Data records
-.-.-
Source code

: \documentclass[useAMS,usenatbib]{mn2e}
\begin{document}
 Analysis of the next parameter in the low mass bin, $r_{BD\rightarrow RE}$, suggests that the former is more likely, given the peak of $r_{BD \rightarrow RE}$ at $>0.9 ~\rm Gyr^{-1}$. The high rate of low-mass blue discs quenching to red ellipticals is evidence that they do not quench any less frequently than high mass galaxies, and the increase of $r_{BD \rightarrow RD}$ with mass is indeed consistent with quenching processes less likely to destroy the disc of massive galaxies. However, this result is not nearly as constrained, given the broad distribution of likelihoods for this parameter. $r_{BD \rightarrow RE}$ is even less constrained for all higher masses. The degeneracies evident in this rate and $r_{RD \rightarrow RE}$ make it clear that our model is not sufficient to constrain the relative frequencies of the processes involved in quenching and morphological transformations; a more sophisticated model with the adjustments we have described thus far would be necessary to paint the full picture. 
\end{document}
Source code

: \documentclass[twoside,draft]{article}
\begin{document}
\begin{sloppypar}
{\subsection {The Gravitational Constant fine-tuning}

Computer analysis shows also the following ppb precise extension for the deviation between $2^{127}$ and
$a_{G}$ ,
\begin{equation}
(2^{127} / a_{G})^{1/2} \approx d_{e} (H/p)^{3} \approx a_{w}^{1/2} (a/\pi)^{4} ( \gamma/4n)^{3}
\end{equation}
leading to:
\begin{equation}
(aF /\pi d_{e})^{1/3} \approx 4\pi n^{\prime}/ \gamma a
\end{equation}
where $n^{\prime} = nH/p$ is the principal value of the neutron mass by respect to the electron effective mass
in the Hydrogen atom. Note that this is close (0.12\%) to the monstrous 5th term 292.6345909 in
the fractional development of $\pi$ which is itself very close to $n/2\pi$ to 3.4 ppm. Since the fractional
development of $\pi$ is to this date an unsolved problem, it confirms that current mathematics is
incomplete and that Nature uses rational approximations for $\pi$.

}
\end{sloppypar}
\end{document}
-.-.-
[Work instruction]: Above are the records; copy all of them exactly.

[Task response]:
Source code

: \documentclass[useAMS,usenatbib]{mn2e}
\begin{document}
 Analysis of the next parameter in the low mass bin, $r_{BD\rightarrow RE}$, suggests that the former is more likely, given the peak of $r_{BD \rightarrow RE}$ at $>0.9 ~\rm Gyr^{-1}$. The high rate of low-mass blue discs quenching to red ellipticals is evidence that they do not quench any less frequently than high mass galaxies, and the increase of $r_{BD \rightarrow RD}$ with mass is indeed consistent with quenching processes less likely to destroy the disc of massive galaxies. However, this result is not nearly as constrained, given the broad distribution of likelihoods for this parameter. $r_{BD \rightarrow RE}$ is even less constrained for all higher masses. The degeneracies evident in this rate and $r_{RD \rightarrow RE}$ make it clear that our model is not sufficient to constrain the relative frequencies of the processes involved in quenching and morphological transformations; a more sophisticated model with the adjustments we have described thus far would be necessary to paint the full picture. 
\end{document}
Source code

: \documentclass[twoside,draft]{article}
\begin{document}
\begin{sloppypar}
{\subsection {The Gravitational Constant fine-tuning}

Computer analysis shows also the following ppb precise extension for the deviation between $2^{127}$ and
$a_{G}$ ,
\begin{equation}
(2^{127} / a_{G})^{1/2} \approx d_{e} (H/p)^{3} \approx a_{w}^{1/2} (a/\pi)^{4} ( \gamma/4n)^{3}
\end{equation}
leading to:
\begin{equation}
(aF /\pi d_{e})^{1/3} \approx 4\pi n^{\prime}/ \gamma a
\end{equation}
where $n^{\prime} = nH/p$ is the principal value of the neutron mass by respect to the electron effective mass
in the Hydrogen atom. Note that this is close (0.12\%) to the monstrous 5th term 292.6345909 in
the fractional development of $\pi$ which is itself very close to $n/2\pi$ to 3.4 ppm. Since the fractional
development of $\pi$ is to this date an unsolved problem, it confirms that current mathematics is
incomplete and that Nature uses rational approximations for $\pi$.

}
\end{sloppypar}
\end{document}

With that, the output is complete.